John A. Derry, an electrical engineer, also testified as to Exhibit 8. Derry was assigned to the Manhattan District Project from December 1942 to August 1946 and was liason officer between General Groves, Commanding General of the entire Manhattan Project, and the Los Alamos laboratory. His duties required him to keep General Groves informed of the technical progress of the research, development and production phases of the atomic bomb project at Los Alamos. He testified that all activity and work at the project were highly classified and top secret; that he was informed of many of the experiments incidental to the development of the atomic bomb; that he knew what went into parts of it and understood the entire subject matter; that in 1945, on many occasions, he saw the actual bomb that was being developed. Derry testified that Exhibit 8 and the Greenglass descriptive material related to the atomic bomb which was in the course of development in 1945; that they demonstrated with substantial accuracy the principle involved in its operation; that a scientist could perceive therefrom to a substantial degree what its actual construction was; that the information contained therein was top secret and related to the national defense of the United States; and that the information and sketch concerned a type of bomb similar to that dropped at Nagasaki.

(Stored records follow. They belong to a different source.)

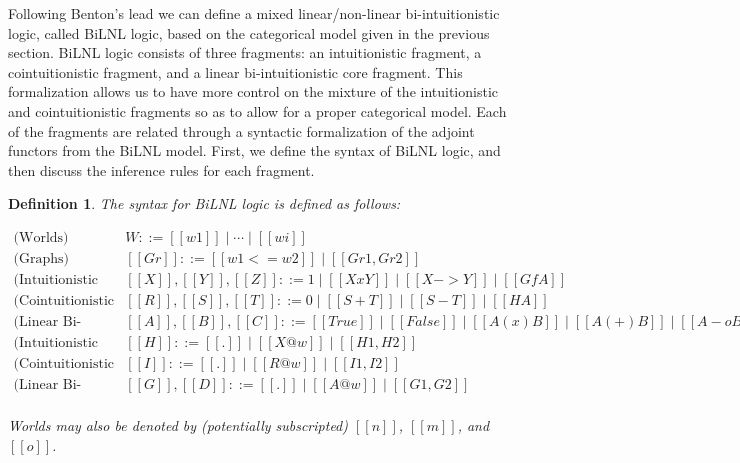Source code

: \documentclass{lmcs}
\newtheorem{definition}[theorem]{Definition}
\begin{document}
Following Benton's \cite{Benton:1994} lead we can define a mixed
linear/non-linear bi-intuitionistic logic, called BiLNL logic, based
on the categorical model given in the previous section.  BiLNL logic
consists of three fragments: an intuitionistic fragment, a
cointuitionistic fragment, and a linear bi-intuitionistic core
fragment.  This formalization allows us to have more control on the
mixture of the intuitionistic and cointuitionistic fragments so as to
allow for a proper categorical model.  Each of the fragments are
related through a syntactic formalization of the adjoint functors from
the BiLNL model.  First, we define the syntax of BiLNL logic, and then
discuss the inference rules for each fragment.
\begin{definition}
  \label{def:BiLNL-syntax}
  The syntax for BiLNL logic is defined as follows:
  \begin{center}
    \begin{math}
      \begin{array}{rlllllllllll}
        \text{(Worlds)} & W ::= [[w1]] \mid \cdots \mid [[wi]]\\
        \text{(Graphs)} & [[Gr]] ::= [[w1 <= w2]] \mid [[Gr1 , Gr2]]\\
        \text{(Intuitionistic Formulas)} & [[X]], [[Y]], [[Z]] ::= 1
          \mid [[X x Y]] \mid [[X -> Y]] \mid [[Gf A]]\\
        \text{(Cointuitionistic Formulas)} &  [[R]], [[S]], [[T]] ::= 0 \mid [[S + T]] \mid [[S - T]] \mid [[H A]]\\
        \text{(Linear Bi-intuitionistic Formulas)} &
             [[A]],[[B]],[[C]] ::= [[True]] \mid [[False]] \mid
             [[A (x) B]] \mid [[A (+) B]] \mid
             [[A -o B]] \mid [[A *- B]] \mid [[F X]] \mid [[J S]]\\
             \text{(Intuitionistic Contexts)}  & [[H]] ::= [[.]] \mid
                  [[X @ w]] \mid [[H1 , H2]]\\
        \text{(Cointuitionistic Contexts)}  & [[I]] ::= [[.]] \mid
             [[R @ w]] \mid [[I1 , I2]]\\
        \text{(Linear Bi-intuitionistic Contexts)}  &
             [[G]],[[D]] ::= [[.]] \mid [[A @ w]] \mid [[G1,G2]]\\        
      \end{array}
    \end{math}
  \end{center}
  Worlds may also be denoted by (potentially subscripted) $[[n]]$,
  $[[m]]$, and $[[o]]$.


\end{definition}
\end{document}
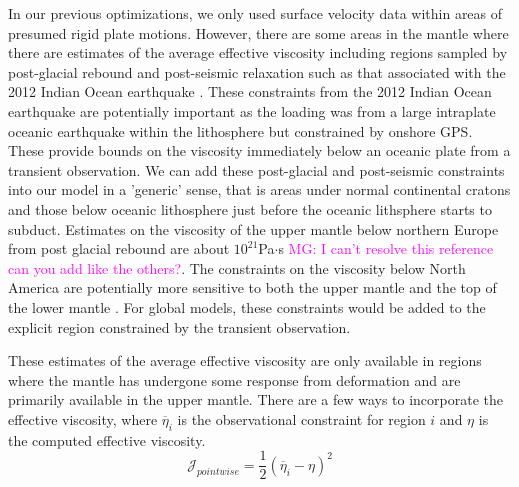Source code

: \documentclass[12pt]{article}
\newcommand{\mgnote}[1]{\textcolor{magenta}{MG: #1}}
\begin{document}
In our previous optimizations, we only used surface velocity data within areas of presumed rigid plate motions. 
However, there are some areas in the mantle where there are estimates of the average effective viscosity including regions sampled by post-glacial rebound and post-seismic relaxation such as that associated with the 2012 Indian Ocean earthquake \citep{hu2016asthenosphere}.  
These constraints from the 2012 Indian Ocean earthquake are potentially important as the loading was from a large intraplate oceanic earthquake within the lithosphere but constrained by onshore GPS. These provide bounds on the viscosity immediately below an oceanic plate from a transient observation. We can add these post-glacial and post-seismic constraints into our model in a 'generic' sense, that is areas under normal continental cratons and those below oceanic lithosphere just before the oceanic lithsphere starts to subduct. Estimates on the viscosity of the upper mantle below northern Europe from post glacial rebound are about $10^{21}$Pa$\cdot$s \mgnote{I can't resolve this reference can you add like the others?}\citep{10.2307/j.ctt13x0t47}. The constraints on the viscosity below North America are potentially more sensitive to both the upper mantle and the top of the lower mantle \citep{mitrovica1995constraints,simons1997localization}. For global models, these constraints would be added to the explicit region constrained by the transient observation.

These estimates of the average effective viscosity are only available in regions where the mantle has undergone some response from deformation and are primarily available in the upper mantle.   There are a few ways to incorporate the effective viscosity, where $\overline{\eta}_i$ is the observational constraint for region $i$ and $\eta$ is the computed effective viscosity.
\begin{equation}
   \mathcal{J}_{pointwise}=  \frac{1}{2}(\overline{\eta}_i - \eta)^{2}
\label{eq:pointwise}
\end{equation}



 
\end{document}
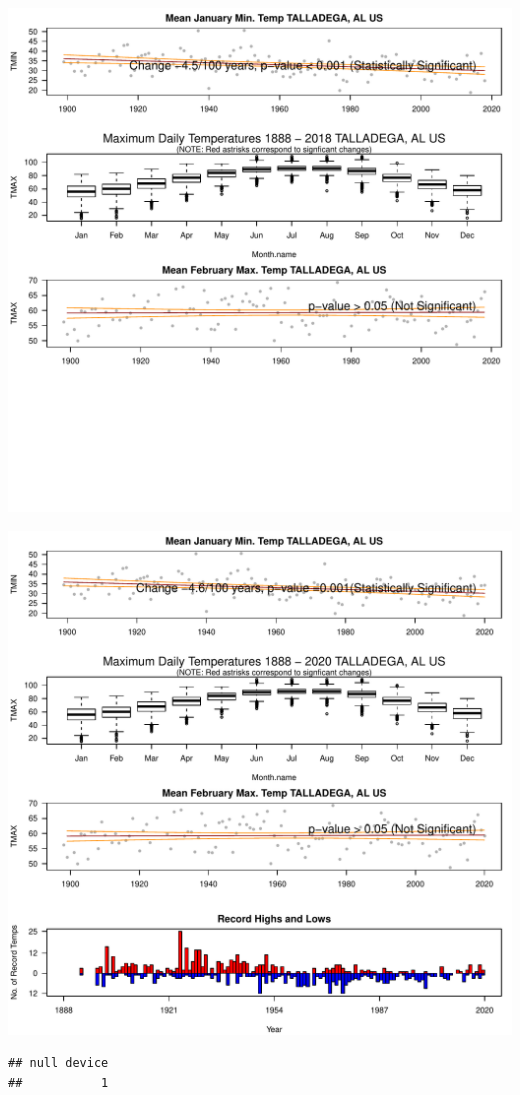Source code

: \documentclass{article}\usepackage[]{graphicx}\usepackage[]{color}
\makeatletter
\def\maxwidth{ %
  \ifdim\Gin@nat@width>\linewidth
    \linewidth
  \else
    \Gin@nat@width
  \fi
}
\newenvironment{kframe}{%
 \def\at@end@of@kframe{}%
 \ifinner\ifhmode%
  \def\at@end@of@kframe{\end{minipage}}%
  \begin{minipage}{\columnwidth}%
 \fi\fi%
 \def\FrameCommand##1{\hskip\@totalleftmargin \hskip-\fboxsep
 \colorbox{shadecolor}{##1}\hskip-\fboxsep
     \hskip-\linewidth \hskip-\@totalleftmargin \hskip\columnwidth}%
 \MakeFramed {\advance\hsize-\width
   \@totalleftmargin\z@ \linewidth\hsize
   \@setminipage}}%
 {\par\unskip\endMakeFramed%
 \at@end@of@kframe}
\newenvironment{knitrout}{}{} %
\makeatother
\begin{document}
\begin{knitrout}
\includegraphics[width=\maxwidth]{figure/static_template-55} 

\includegraphics[width=\maxwidth]{figure/static_template-56} 
\begin{kframe}\begin{verbatim}
## null device 
##           1
\end{verbatim}
\end{kframe}
\end{knitrout}
\end{document}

The First Section 2255 Motion
The petitioner's first section 2255 attack was directed, among other matters, to Exhibits 2, 6, 7 and 8 and the testimony of Greenglass, Dr. Koski and Derry with respect thereto.
Three separate claims were made:
(1) Concealment of Coached Evidence
Petitioner alleged that Greenglass had perjured himself to the knowledge of the prosecution when he swore he had prepared these exhibits from memory and had not been aided in their preparation by a scientifically trained person. No factual evidence was offered to support this charge. What was relied upon was the opinion of scientists, set forth in affidavits, that it was "improbable," "impossible" or "inconceivable" that Greenglass with his limited technical education could have prepared the sketches represented by Exhibit 8,
as well as 2, 6 and 7,
and the descriptive material showing the workings, mechanism and component parts of the Nagasaki type bomb without outside coaching or the use of reference books.
(2) Claim of Lack of Secrecy
Another claim then advanced was that the atomic information transmitted to the Soviet Union was not secret.
Koski's testimony that the information contained in Exhibits 2, 6 and 7 was secret was challenged by a scientist who contended that this information was widely known and published throughout the entire world.
The petitioner branded Dr. Koski's testimony as false and argued that the classification by the government of the material was capricious and arbitrary. Although petitioner's scientist did not refer expressly to Exhibit 8 as he did to 2, 6 and 7, it is abundantly clear from his opinion,
and his counsel's oral argument
that the attack on the secrecy extended to all the atomic information. With respect to this claim of nonsecrecy, petitioner alleged that "the detail of the atom bomb is trivial technically and most inconsequential as a secret,"
and in conclusion urged:
"5) The 'secret' which David Greenglass allegedly transmitted to the U.S.S.R. was no secret at all to any explosive expert.
"6) The ability of any country to produce an atomic bomb rests upon its ability to mobilize the hundreds of thousands of scientists, technicians and laborers and its ability to make available the vast industrial plant required. It does not rest on stealing the 'secrets' of the United States."